Sull’altro lato del fiume, le cose non vanno molto diversamente: ormai solo contro tutti, il premier Matteo Renzi ha dapprima personalizzato il referendum – “se perdo lascio la politica” – poi, preoccupato dai sondaggi, ha pensato di autoinvitarsi a tutti i talk show per spiegare la riforma nel merito, articolo per articolo, anche confrontandosi con esimi professori universitari. Peccato, però, che nel frattempo abbia annunciato prestito pensionistico, aumento delle pensioni minime, concorsi per 10mila posti nella pubblica amministrazione, abolizione di Equitalia e una revisione della pessima legge elettorale dell’Italicum.

Tutto, ovviamente, con i fari ben puntati sul 4 dicembre, quando si giocherà il destino politico della legislatura e allo stesso tempo di questa scalcagnata classe politica. Alla faccia della volontà di “spersonalizzare” il referendum, insomma: nonostante gli sforzi, ormai sarà un voto pro o contro Renzi. E la direzione del Pd dei giorni scorsi lo dimostra: una recita con ruoli predefiniti, in cui il segretario-presidente del Consiglio ha battuto i pugni sul tavolo, mentre la minoranza – anche in questo caso, un’etichetta che è già un programma di insuccesso – ha espresso i soliti distinguo che, come direbbe Bob Dylan, “soffiano nel vento”.

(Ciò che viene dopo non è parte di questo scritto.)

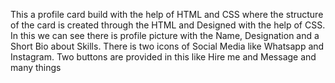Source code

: This a profile card build with the help of HTML and CSS where the structure of the card is created through the HTML and Designed with the help of CSS.
In this we can see there is profile picture with the Name, Designation and a Short Bio about Skills.
There is two icons of Social Media like Whatsapp and Instagram.
Two buttons are provided in this like Hire me and Message and many things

Le uniche posizioni esistenti oggi, allora, sono tra chi ha una posizione – e interessi – da difendere, e chi invece punta a modificare l’ordine esistente per riguadagnare un posto al sole.

Si è sempre detto, negli anni scorsi, che i partiti, all’apice della loro rilevanza storica, con le loro visioni particolari, fossero in realtà la rovina della democrazia, non essendo in grado di conciliare le tante prerogative in gioco. Ma di fronte all’irrilevanza attuale, e all’eccesso di personalismi di questa epoca, viene nostalgia del confronto aperto ma onesto, della lotta per un ideale e, in una parola, della passione civile ormai rimpiazzata da rivalse, vane promesse e meri opportunismi.